Kisah pemuda penyebar teks proklamasi ke penjuru nusantara
Banyak pahlawan yang tidak dikenal dalam perjuangan bangsa. Termasuk para pemuda yang menyebarkan stensilan proklamasi.
Banyak sosok pahlawan yang tidak dikenal dalam perjuangan bangsa ini. Termasuk mereka, para pemuda yang menyebarkan stensilan berisi naskah Proklamasi kemerdekaan Indonesia.
Hari Jumat 17 Agustus 1945 adalah hari di mana presiden pertama Republik Indonesia, Soekarno membacakan teks proklamasi di Jalan Pegangsaan Timur, Jakarta. Hari itu dijadikan hari keramat oleh seluruh bangsa Indonesia, tanpa terkecuali oleh kaum pergerakan, kaum pejuang kemerdekaan bangsa Indonesia, kelompok pemuda pejuang dari berbagai golongan.
Setelah mendengar Soekarno mengumandangkan kemerdekaan Indonesia, para pemuda ini berinisiatif untuk terus menggelorakan semangat kemerdekaan ke berbagai penjuru nusantara dengan cara menyebarkan teks proklamasi ke Sumatera, Kalimantan, dan titik-titik lainnya yang sudah menjadi bagian dari Indonesia.
Dikutip dari buku Menteng 31 karangan AM Hanafi, tidak perlu banyak waktu untuk mengumpulkan sukarelawan, banyak para pemuda datang ke Menteng 31 dan kebanyakan dari mereka adalah para pemuda-pemuda harapan bangsa.

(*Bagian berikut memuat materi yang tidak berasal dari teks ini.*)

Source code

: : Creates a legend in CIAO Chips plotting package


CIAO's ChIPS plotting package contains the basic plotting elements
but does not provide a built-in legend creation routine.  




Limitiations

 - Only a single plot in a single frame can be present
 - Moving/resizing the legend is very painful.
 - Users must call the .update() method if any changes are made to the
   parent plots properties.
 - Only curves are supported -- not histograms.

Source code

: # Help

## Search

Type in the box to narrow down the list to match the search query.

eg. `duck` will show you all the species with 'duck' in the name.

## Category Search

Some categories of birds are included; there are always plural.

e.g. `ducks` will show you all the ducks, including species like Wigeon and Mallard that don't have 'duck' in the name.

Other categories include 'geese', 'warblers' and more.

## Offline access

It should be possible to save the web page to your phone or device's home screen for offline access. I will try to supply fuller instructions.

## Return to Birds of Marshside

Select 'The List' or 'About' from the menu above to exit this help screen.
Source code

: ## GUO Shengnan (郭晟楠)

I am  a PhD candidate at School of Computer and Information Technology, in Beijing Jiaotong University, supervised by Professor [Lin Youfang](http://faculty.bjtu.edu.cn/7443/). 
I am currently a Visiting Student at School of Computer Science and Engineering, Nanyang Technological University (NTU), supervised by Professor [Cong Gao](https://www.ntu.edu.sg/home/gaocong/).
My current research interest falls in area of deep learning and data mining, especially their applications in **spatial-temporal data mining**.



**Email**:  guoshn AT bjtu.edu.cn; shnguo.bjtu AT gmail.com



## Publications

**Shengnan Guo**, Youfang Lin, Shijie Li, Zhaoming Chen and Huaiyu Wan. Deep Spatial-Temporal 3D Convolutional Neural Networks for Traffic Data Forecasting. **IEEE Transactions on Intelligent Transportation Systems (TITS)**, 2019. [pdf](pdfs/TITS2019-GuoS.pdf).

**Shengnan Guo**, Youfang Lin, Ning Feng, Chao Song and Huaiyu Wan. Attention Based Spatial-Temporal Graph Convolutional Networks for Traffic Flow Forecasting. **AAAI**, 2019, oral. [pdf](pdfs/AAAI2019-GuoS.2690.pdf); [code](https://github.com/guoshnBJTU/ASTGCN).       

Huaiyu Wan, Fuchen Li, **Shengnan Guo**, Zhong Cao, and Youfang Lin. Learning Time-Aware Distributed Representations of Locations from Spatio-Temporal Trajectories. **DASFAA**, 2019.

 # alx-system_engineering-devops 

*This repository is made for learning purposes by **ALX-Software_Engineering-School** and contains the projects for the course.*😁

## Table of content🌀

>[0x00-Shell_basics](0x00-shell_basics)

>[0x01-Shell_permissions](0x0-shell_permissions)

Mereka yang datang menyatakan siap menyebarkan stensilan Proklamasi dan siap terjuan ke dalam kancah revolusi kemerdekaan di daerah itu demi mewujudkan tuntutan proklamasi.

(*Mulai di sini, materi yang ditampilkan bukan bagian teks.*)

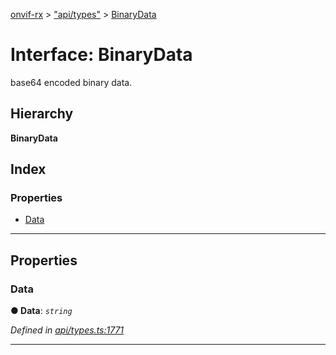 [onvif-rx](../README.md) > ["api/types"](../modules/_api_types_.md) > [BinaryData](../interfaces/_api_types_.binarydata.md)

# Interface: BinaryData

base64 encoded binary data.

## Hierarchy

**BinaryData**

## Index

### Properties

* [Data](_api_types_.binarydata.md#data)

---

## Properties

<a id="data"></a>

###  Data

**● Data**: *`string`*

*Defined in [api/types.ts:1771](https://github.com/patrickmichalina/onvif-rx/blob/3ab1739/src/api/types.ts#L1771)*

___

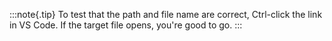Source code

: :::note{.tip}
To test that the path and file name are correct, Ctrl-click the link in VS Code. If the target file opens, you're good to go.
:::
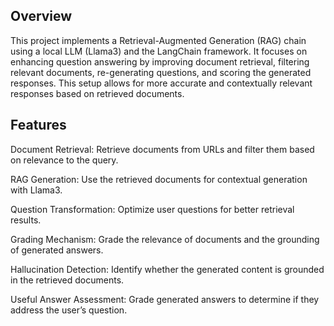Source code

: ## Overview

This project implements a Retrieval-Augmented Generation (RAG) chain using a local LLM (Llama3) and the LangChain framework. It focuses on enhancing question answering by improving document retrieval, filtering relevant documents, re-generating questions, and scoring the generated responses. This setup allows for more accurate and contextually relevant responses based on retrieved documents.

## Features


Document Retrieval: Retrieve documents from URLs and filter them based on relevance to the query.



RAG Generation: Use the retrieved documents for contextual generation with Llama3.


Question Transformation: Optimize user questions for better retrieval results.



Grading Mechanism: Grade the relevance of documents and the grounding of generated answers.



Hallucination Detection: Identify whether the generated content is grounded in the retrieved documents.



Useful Answer Assessment: Grade generated answers to determine if they address the user’s question.
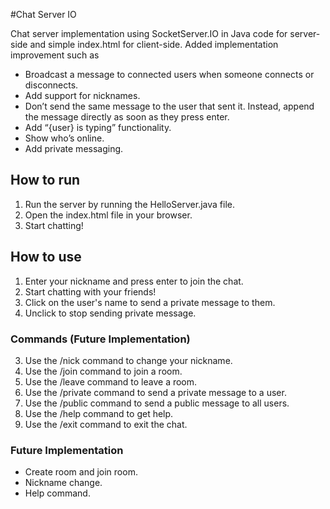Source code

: #Chat Server IO

Chat server implementation using SocketServer.IO in Java code for server-side and simple index.html for client-side. Added implementation improvement such as
- Broadcast a message to connected users when someone connects or disconnects.
- Add support for nicknames.
- Don’t send the same message to the user that sent it. Instead, append the message directly as soon as they press enter.
- Add “{user} is typing” functionality.
- Show who’s online.
- Add private messaging.

## How to run

1. Run the server by running the HelloServer.java file.
2. Open the index.html file in your browser.
3. Start chatting!

## How to use

1. Enter your nickname and press enter to join the chat.
2. Start chatting with your friends!
3. Click on the user's name to send a private message to them.
4. Unclick to stop sending private message.

### Commands (Future Implementation)
3. Use the /nick command to change your nickname.
4. Use the /join command to join a room.
5. Use the /leave command to leave a room.
6. Use the /private command to send a private message to a user.
7. Use the /public command to send a public message to all users.
8. Use the /help command to get help.
9. Use the /exit command to exit the chat.

### Future Implementation
- Create room and join room.
- Nickname change.
- Help command.

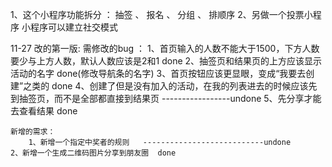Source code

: 1、这个小程序功能拆分 ： 抽签 、 报名 、 分组 、 排顺序
2、另做一个投票小程序 小程序可以建立社交模式 

11-27
改的第一版:
	需修改的bug ：
		1、首页输入的人数不能大于1500，下方人数要少与上方人数，默认人数应该是2和1    done
		2、抽签页和结果页的上方应该显示活动的名字  done(修改导航条的名字)
		3、首页按钮应该更显眼，变成“我要去创建”之类的  done 
		4、创建了但是没有加入的活动，在我的列表进去的时候应该先到抽签页，而不是全部都直接到结果页 -----------------undone
		5、先分享才能去查看结果      done

	新增的需求：
		1、新增一个指定中奖者的规则   ---------------------------undone
    2、新增一个生成二维码图片分享到朋友圈  done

Beberapa nama pemuda yang dikirim ke Sumatera itu adalah M. Zaelani anggota Barisan Pemuda Gerindo, Uteh Riza Yahya anggota Angkatan Pemuda Indonesia (API) Menteng 31, pemuda asal Palembang yang kemudian menikah dengan anak angkat Bung Karno yang bernama Sukarti dan kemudian namanya diganti oleh Bung Karno menjadi Kartika. Lalu dalam rombongan itu turut serta Sulistio sang guru Taman Siwa dan juga Sri yang kemudian menjadi istri Sulistio. Kemudian Mariawati Purwo yang pernah turut dalam Lembaga Putri pimpinan Sukendah.
Turut serta dalam rombongan itu adalah Ahmad Tahir yang mahasiswa, ayahnya adalah asal Jawa yang hidup dan tinggal di Medan, karena itu Ahmad disebut "jadel" (Jawa-Deli), namun pada zaman penjajahan Jepang hubungan dengan orang tuanya di Medan terputus. Di zaman Orde Baru pemuda ini dikenal sebagai Jenderal Ahmad Tahir dan pernah menjadi duta besar RI di Paris, Prancis.

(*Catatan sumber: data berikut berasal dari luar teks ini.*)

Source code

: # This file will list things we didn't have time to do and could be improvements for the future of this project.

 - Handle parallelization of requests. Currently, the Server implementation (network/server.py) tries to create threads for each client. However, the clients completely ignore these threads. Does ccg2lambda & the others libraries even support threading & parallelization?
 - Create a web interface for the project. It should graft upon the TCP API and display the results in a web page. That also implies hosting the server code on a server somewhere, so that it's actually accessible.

Adapun para pemuda yang dikirim ke Kalimantan adalah Masri. Dia masih mempunyai hubungan keluarga dengan Pangeran Mohammad Noor yang menjadi Gubernur Kalimantan sebelum akhirnya dimekarkan menjadi beberapa provinsi.
Masih banyak para pemuda yang menyebarkan teks proklamasi tersebut, ada rombongan yang yang berangkat ke Sulawesi. Merekalah yang mengobarkan semangat Proklamasi ke seluruh penjuru negeri. Mereka menyeberang pulau Jawa dengan menggunakan perahu, bayangkan saja pengorbanan demi pengorbanan, penderitaan demi penderitaan yang mereka alami dengan penuh kerelaan tanpa mengharapkan bintang jasa ataun tanda penghargaan jenis apapun. Yang mereka harapkan hanyalah kemerdekaan dan kebangkitan bangsa.
Republik ini boleh jadi tidak lagi mengenal nama-nama mereka, tapi mereka tetaplah pahlawan, pahlawan-pahlawan tak dikenal yang tak terbilang banyaknya dan mereka adalah pahlawan sesungguhnya.